* **Task to complete**: Starting with the opening line of the entries below, transcribe each line exactly up to and including the one that has "Metalua's official repository"; pictures are not copied.

* **Records shown**:
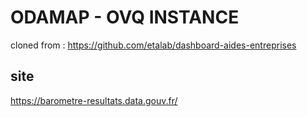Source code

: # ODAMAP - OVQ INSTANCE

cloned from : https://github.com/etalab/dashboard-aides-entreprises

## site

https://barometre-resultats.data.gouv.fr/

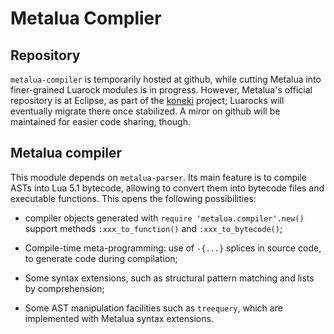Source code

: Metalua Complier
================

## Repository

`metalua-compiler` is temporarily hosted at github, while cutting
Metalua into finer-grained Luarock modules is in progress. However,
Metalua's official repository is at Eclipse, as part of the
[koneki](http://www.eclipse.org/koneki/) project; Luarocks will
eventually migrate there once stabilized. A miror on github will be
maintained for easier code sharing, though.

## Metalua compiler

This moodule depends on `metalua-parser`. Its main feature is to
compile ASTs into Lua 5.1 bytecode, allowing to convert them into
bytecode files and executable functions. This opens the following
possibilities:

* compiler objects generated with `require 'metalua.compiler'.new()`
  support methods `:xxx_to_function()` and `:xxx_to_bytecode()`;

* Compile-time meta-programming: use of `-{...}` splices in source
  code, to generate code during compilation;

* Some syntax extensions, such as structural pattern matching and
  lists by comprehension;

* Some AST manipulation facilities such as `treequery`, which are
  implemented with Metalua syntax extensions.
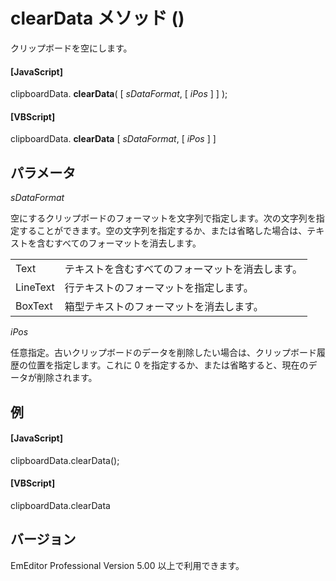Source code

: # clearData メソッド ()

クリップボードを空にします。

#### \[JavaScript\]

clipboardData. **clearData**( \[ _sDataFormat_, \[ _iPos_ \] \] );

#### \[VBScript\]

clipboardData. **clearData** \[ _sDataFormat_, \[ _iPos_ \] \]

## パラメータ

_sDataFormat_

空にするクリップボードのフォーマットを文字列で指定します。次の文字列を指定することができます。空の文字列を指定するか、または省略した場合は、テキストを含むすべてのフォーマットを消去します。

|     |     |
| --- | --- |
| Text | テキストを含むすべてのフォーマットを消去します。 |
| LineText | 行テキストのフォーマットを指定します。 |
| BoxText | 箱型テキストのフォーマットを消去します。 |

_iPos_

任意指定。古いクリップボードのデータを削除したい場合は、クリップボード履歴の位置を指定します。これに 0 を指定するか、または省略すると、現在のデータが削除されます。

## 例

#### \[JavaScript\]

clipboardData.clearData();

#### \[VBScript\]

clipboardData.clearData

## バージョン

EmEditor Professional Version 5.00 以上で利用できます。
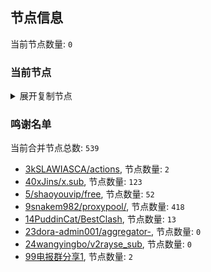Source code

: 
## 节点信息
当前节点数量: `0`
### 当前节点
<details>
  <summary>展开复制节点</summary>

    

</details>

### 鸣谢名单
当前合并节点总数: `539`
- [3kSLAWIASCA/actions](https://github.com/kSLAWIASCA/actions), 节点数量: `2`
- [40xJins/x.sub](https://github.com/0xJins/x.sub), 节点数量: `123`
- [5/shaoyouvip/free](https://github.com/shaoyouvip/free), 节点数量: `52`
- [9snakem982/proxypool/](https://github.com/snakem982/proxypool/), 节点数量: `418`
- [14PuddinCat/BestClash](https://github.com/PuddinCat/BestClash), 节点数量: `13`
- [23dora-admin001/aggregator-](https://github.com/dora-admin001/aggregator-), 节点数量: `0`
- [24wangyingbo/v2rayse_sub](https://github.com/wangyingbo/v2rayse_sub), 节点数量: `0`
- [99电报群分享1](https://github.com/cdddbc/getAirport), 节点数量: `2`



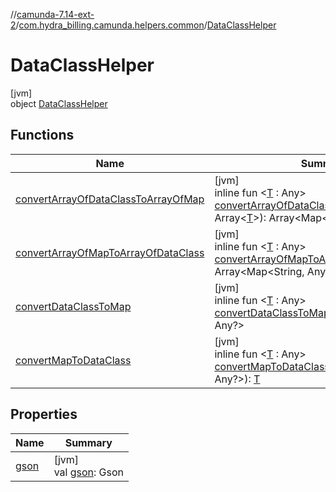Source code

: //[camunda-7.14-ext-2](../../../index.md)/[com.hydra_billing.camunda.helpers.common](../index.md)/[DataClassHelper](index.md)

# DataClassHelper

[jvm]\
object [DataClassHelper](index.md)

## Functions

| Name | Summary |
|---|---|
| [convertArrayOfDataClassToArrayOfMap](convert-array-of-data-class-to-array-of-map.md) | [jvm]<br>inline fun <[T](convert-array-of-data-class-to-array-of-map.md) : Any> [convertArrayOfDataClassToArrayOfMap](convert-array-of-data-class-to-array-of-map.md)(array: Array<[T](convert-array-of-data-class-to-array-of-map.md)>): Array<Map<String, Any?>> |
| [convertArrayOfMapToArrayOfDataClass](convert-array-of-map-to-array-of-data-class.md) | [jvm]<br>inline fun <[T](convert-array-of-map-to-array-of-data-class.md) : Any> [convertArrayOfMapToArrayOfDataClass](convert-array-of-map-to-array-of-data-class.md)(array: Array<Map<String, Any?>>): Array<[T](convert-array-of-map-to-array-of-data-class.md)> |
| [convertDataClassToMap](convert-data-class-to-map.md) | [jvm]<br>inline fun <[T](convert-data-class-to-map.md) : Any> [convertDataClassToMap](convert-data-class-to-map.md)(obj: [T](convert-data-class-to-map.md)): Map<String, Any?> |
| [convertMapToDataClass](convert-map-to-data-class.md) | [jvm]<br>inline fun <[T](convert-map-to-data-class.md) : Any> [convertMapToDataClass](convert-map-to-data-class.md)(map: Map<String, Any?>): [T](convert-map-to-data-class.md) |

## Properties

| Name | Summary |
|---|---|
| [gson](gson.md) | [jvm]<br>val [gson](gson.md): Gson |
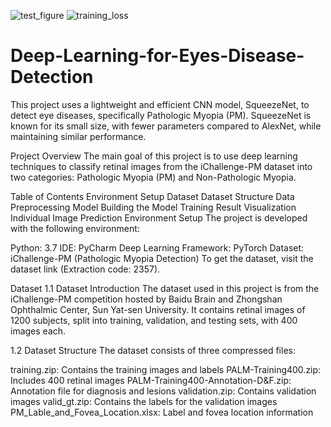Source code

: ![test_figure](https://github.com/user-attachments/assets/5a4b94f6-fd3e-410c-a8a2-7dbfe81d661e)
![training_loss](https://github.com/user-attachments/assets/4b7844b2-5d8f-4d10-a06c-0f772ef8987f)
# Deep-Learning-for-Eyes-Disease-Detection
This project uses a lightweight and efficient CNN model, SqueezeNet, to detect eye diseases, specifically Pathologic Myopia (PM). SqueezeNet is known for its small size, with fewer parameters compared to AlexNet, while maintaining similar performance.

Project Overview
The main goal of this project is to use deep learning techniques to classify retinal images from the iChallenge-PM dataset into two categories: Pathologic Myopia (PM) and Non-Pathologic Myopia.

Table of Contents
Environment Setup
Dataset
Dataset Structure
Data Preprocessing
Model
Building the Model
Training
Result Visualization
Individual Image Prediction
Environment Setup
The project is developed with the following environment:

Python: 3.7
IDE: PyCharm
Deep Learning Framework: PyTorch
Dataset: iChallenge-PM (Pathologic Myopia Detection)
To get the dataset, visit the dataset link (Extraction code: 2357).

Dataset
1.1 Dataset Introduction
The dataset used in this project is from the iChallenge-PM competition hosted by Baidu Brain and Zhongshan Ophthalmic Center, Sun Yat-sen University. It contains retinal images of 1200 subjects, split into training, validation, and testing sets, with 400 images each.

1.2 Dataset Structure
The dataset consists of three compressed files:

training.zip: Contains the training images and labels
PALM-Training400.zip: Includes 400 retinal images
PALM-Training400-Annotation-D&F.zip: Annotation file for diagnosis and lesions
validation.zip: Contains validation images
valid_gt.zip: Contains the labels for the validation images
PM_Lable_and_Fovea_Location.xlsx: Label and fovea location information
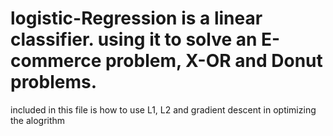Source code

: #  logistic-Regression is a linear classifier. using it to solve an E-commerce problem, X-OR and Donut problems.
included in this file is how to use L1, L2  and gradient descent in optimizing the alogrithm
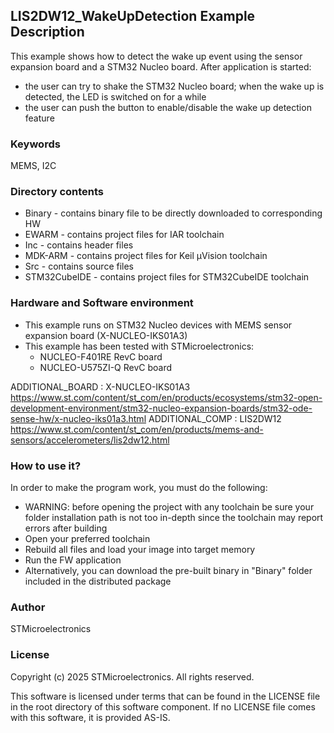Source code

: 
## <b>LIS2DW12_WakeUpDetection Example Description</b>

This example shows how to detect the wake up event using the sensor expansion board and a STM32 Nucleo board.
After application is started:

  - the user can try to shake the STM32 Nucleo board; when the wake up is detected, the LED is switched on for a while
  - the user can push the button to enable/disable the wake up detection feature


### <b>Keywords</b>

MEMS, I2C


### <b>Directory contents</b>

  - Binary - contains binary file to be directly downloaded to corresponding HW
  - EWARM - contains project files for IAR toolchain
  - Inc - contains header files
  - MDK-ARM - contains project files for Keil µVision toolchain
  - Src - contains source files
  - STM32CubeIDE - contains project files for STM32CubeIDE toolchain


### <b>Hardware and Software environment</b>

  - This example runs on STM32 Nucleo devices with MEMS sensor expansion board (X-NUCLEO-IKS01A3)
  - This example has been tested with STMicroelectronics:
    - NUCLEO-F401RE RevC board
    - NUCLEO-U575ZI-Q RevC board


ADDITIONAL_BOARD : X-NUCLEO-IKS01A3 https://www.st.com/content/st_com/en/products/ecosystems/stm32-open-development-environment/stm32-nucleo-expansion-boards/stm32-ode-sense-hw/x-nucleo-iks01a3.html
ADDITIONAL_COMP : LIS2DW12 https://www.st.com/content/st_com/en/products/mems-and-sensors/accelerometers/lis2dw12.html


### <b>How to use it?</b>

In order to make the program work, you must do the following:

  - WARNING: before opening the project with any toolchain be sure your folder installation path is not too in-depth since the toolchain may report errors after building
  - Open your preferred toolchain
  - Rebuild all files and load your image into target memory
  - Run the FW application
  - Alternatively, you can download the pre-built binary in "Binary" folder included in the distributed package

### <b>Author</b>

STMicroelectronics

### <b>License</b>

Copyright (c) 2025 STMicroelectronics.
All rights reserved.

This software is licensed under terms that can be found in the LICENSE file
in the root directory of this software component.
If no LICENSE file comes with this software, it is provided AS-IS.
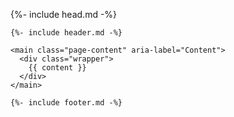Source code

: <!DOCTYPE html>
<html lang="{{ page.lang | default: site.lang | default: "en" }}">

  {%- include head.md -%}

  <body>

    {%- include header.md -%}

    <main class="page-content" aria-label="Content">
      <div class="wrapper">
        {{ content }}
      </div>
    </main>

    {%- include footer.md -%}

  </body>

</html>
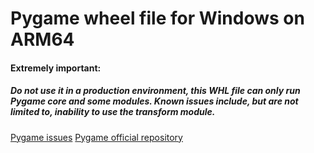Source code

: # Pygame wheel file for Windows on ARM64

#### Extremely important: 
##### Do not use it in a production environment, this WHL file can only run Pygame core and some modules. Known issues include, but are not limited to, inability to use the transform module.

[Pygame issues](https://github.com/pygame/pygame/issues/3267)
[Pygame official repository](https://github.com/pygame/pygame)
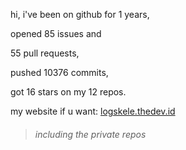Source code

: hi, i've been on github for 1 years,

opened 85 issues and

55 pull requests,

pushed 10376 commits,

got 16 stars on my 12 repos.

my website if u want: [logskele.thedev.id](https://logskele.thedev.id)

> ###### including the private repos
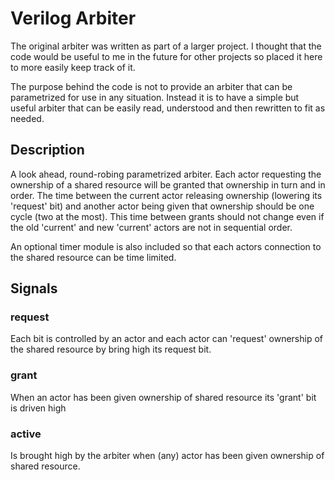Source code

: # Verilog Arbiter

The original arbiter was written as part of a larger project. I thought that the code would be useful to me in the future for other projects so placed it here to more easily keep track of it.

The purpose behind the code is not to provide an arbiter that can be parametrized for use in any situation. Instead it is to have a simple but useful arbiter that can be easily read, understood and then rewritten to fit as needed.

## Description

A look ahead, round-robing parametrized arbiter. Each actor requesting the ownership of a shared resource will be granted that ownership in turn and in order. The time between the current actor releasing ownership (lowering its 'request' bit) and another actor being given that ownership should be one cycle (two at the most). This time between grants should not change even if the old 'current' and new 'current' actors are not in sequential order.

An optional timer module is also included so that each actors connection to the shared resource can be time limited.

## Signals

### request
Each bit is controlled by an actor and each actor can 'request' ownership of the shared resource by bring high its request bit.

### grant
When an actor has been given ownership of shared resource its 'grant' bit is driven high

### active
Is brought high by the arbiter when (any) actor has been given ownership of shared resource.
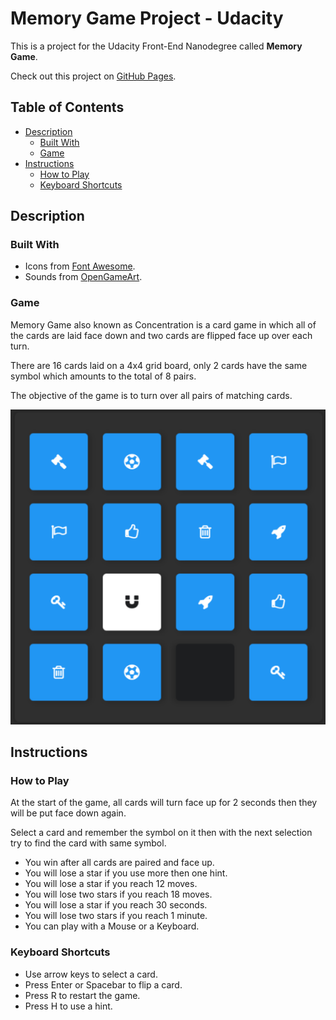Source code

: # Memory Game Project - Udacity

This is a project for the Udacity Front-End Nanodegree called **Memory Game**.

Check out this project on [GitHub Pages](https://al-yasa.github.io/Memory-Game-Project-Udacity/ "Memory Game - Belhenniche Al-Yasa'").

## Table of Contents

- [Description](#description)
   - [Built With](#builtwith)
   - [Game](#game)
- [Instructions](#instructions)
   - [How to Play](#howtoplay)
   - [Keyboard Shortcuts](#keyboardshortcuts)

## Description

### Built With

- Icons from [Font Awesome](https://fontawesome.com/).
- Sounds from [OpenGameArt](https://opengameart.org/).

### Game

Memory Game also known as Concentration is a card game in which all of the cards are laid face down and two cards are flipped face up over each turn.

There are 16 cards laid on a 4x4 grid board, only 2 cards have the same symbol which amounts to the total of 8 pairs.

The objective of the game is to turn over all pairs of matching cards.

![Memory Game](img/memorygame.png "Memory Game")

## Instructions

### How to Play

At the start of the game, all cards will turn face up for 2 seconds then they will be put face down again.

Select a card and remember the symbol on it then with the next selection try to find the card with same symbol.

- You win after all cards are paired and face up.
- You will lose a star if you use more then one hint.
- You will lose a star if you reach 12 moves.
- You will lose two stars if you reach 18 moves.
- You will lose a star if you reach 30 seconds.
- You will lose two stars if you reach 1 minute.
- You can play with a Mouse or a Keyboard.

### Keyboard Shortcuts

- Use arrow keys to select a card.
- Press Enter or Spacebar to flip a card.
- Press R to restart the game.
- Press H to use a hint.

* **Response for this exercise**:
Source code

: # ODAMAP - OVQ INSTANCE

cloned from : https://github.com/etalab/dashboard-aides-entreprises

## site

https://barometre-resultats.data.gouv.fr/

Source code

: Metalua Complier
================

## Repository

`metalua-compiler` is temporarily hosted at github, while cutting
Metalua into finer-grained Luarock modules is in progress. However,
Metalua's official repository is at Eclipse, as part of the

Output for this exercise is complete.